Inspired by Simon Jones' Markgräflerland report, I have opened a bottle of this. If you have read it (and if not - why not?), then I don't need to tell you what the Markgräflerland is, nor what Gutedel means, nor who Ziereisen is. With all that competently taken care of, let's dive right in:
The Steingrüble is, like all Ziereisen wines, marketed as "Tafelwein", the lowest designated quality within German wine law. Annoyed by wine bureaucrats who have repeatedly objected to his wines as "regionally atypical" (atypically good, that is), Hanspeter Ziereisen has simply given them up as a bad job, and good riddance too.
Fermented in oak (though not in barriques), this top of the line Gutedel is straw-coloured, smells of ripe apples and pears, a little yeasty, even a little funky flintstone.

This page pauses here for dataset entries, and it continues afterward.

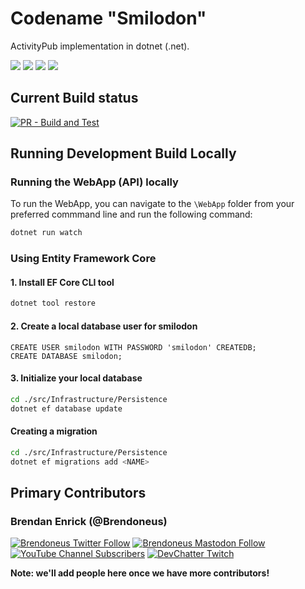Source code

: # Codename "Smilodon"

ActivityPub implementation in dotnet (.net).

<p>
  <a href="https://github.com/DevChatter/Smilodon/graphs/contributors" alt="Contributors">
  <img src="https://img.shields.io/github/contributors/DevChatter/Smilodon" /></a>

  <a href="https://github.com/DevChatter/Smilodon/stargazers" alt="Stars">
  <img src="https://img.shields.io/github/stars/DevChatter/Smilodon" /></a>

  <a href="https://github.com/DevChatter/Smilodon/issues" alt="Issues">
  <img src="https://img.shields.io/github/issues/DevChatter/Smilodon" /></a>

  <a href="https://github.com/DevChatter/Smilodon/blob/main/LICENSE" alt="License">
  <img src="https://img.shields.io/github/license/DevChatter/Smilodon" /></a>
</p>

## Current Build status

[![PR - Build and Test](https://github.com/DevChatter/Smilodon/actions/workflows/pr-build.yml/badge.svg)](https://github.com/DevChatter/Smilodon/actions/workflows/pr-build.yml)

## Running Development Build Locally

### Running the WebApp (API) locally

To run the WebApp, you can navigate to the `\WebApp` folder from your preferred commmand line and run the following command:

``` bat
dotnet run watch
```

### Using Entity Framework Core

#### 1. Install EF Core CLI tool
```bash
dotnet tool restore
```

#### 2. Create a local database user for smilodon
```postgresql
CREATE USER smilodon WITH PASSWORD 'smilodon' CREATEDB;
CREATE DATABASE smilodon;
```

#### 3. Initialize your local database
```bash
cd ./src/Infrastructure/Persistence
dotnet ef database update
```

#### Creating a migration
```bash
cd ./src/Infrastructure/Persistence
dotnet ef migrations add <NAME>
```

## Primary Contributors

### Brendan Enrick (@Brendoneus)

[![Brendoneus Twitter Follow](https://img.shields.io/twitter/follow/brendoneus?style=social)](https://twitter.com/brendoneus)
[![Brendoneus Mastodon Follow](https://img.shields.io/mastodon/follow/109288133487144928?domain=https%3A%2F%2Four.devchatter.com&style=social)](https://our.devchatter.com/@brendoneus)
[![YouTube Channel Subscribers](https://img.shields.io/youtube/channel/subscribers/UCA8TsqMrOdFBv66iIuU6efA?style=social)](https://www.youtube.com/c/devchatter)
[![DevChatter Twitch](https://img.shields.io/badge/Twitch-DevChatter-9146FF)](https://www.twitch.tv/DevChatter)

**Note: we'll add people here once we have more contributors!**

It has fairly racy acidity as Gutedel goes, which is mild enough from a Riesling perspective, tastes nutty, creamy, with a hint of spicy oak, and a good dose of salty minerality.
The only thing stopping it on its way to Burgundian complexity is the hollowness of the finish, so much so that I was inclined to believe that, in a momentary reversal of the biblical miracle, wine had turned into water. From my very limited experience, this is not a winemaking flaw, but entirely typical for Gutedel wines. Still - and I'm forcing myself to be extra strict with a producer I'm very fond of - this prevents the wine from being truly great. It remains, however, blazingly original and a joy to drink at just 12%. Get hold of a bottle, if you have a chance!